Copies of all lines containing the string "caption" are needed from the data below.

→ **PROVIDED RECORDS**
+ + + + +

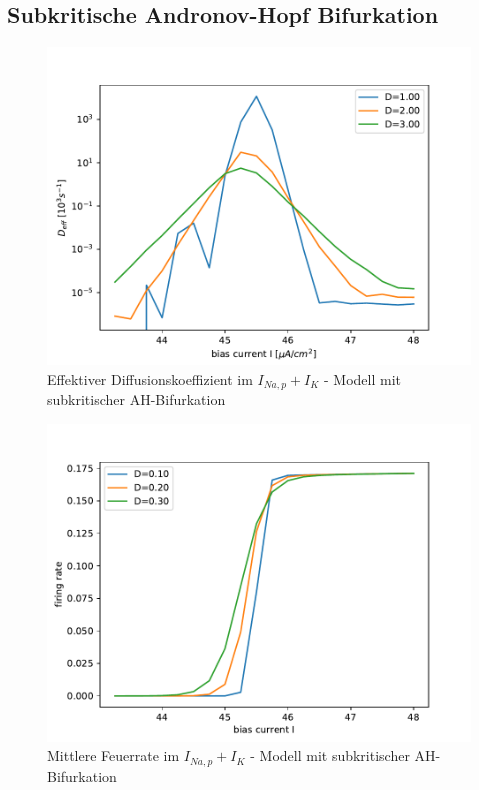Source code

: \documentclass[12pt,a4paper]{article}
\begin{document}
\subsection{Subkritische Andronov-Hopf Bifurkation}
\begin{figure}[H]
	\centering
	\includegraphics[scale=1]{dneurrealanhopf22j3.pdf}\caption{Effektiver Diffusionskoeffizient im $I_{Na,p}+I_K$ - Modell mit subkritischer AH-Bifurkation}
	\label{deffanhopf}
\end{figure}
\begin{figure}[H]
	\centering
	\includegraphics[scale=1]{gneurrealanhopf22j3.pdf}\caption{Mittlere Feuerrate im $I_{Na,p}+I_K$ - Modell mit subkritischer AH-Bifurkation}
	\label{ganhopf}
\end{figure}
\end{document}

+ + + + +

→ **ANSWER TO THIS PROBLEM**
	\includegraphics[scale=1]{dneurrealanhopf22j3.pdf}\caption{Effektiver Diffusionskoeffizient im $I_{Na,p}+I_K$ - Modell mit subkritischer AH-Bifurkation}
	\includegraphics[scale=1]{gneurrealanhopf22j3.pdf}\caption{Mittlere Feuerrate im $I_{Na,p}+I_K$ - Modell mit subkritischer AH-Bifurkation}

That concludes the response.